(Data for review)
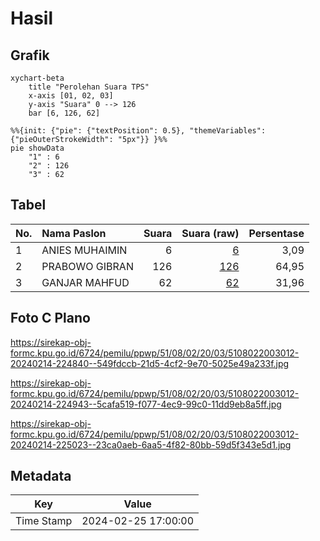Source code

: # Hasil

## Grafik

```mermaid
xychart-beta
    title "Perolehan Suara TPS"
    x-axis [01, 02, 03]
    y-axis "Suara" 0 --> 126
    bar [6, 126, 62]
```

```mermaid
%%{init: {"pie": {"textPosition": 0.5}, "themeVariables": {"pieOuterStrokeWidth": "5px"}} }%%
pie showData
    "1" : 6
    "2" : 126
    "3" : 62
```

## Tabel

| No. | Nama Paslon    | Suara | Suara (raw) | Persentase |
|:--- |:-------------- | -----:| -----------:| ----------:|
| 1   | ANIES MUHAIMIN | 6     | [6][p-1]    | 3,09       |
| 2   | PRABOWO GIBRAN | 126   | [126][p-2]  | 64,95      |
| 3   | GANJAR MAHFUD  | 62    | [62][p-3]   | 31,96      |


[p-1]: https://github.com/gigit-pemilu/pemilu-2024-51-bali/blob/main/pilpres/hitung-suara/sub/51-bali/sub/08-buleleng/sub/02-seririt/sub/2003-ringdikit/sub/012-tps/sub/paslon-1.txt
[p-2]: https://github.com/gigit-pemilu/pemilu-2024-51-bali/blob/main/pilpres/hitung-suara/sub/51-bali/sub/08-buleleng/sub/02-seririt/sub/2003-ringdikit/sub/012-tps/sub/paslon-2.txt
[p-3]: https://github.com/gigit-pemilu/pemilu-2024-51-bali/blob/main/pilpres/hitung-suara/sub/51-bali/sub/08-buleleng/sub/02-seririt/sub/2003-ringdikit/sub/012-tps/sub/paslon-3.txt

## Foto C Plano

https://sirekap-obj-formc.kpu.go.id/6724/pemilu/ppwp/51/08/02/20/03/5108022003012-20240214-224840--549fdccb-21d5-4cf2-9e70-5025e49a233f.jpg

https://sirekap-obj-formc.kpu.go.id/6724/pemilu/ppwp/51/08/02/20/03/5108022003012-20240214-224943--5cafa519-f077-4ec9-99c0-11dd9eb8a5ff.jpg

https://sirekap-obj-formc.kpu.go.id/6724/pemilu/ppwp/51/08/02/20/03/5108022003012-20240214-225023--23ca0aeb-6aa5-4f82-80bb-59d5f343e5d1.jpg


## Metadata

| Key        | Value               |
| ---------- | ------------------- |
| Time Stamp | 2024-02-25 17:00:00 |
(End Data for review)
(Data for review)
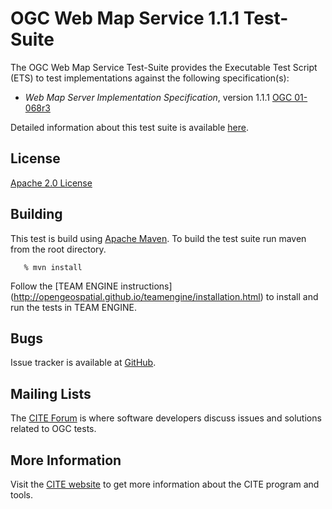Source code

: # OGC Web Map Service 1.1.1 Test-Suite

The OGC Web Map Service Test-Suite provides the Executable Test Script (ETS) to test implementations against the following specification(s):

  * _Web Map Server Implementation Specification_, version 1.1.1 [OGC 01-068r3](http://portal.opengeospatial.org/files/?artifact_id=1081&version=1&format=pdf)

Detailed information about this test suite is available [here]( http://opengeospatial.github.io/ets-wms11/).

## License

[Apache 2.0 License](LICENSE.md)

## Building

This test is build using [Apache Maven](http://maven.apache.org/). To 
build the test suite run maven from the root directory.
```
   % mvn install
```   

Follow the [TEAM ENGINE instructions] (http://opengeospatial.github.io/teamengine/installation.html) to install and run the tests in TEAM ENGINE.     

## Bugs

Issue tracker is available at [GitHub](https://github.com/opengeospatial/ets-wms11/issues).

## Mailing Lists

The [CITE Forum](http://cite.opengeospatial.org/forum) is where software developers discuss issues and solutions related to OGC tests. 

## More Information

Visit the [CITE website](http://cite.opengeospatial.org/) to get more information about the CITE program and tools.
(End Data for review)
*What you need to do*:
Of the entries above, transcribe exactly those lines that fall between the line containing "Detailed information about" and the line containing "Visit the [CITE", together with those two lines.

*Task result*:
Detailed information about this test suite is available [here]( http://opengeospatial.github.io/ets-wms11/).

## License

[Apache 2.0 License](LICENSE.md)

## Building

This test is build using [Apache Maven](http://maven.apache.org/). To 
build the test suite run maven from the root directory.
```
   % mvn install
```   

Follow the [TEAM ENGINE instructions] (http://opengeospatial.github.io/teamengine/installation.html) to install and run the tests in TEAM ENGINE.     

## Bugs

Issue tracker is available at [GitHub](https://github.com/opengeospatial/ets-wms11/issues).

## Mailing Lists

The [CITE Forum](http://cite.opengeospatial.org/forum) is where software developers discuss issues and solutions related to OGC tests. 

## More Information

Visit the [CITE website](http://cite.opengeospatial.org/) to get more information about the CITE program and tools.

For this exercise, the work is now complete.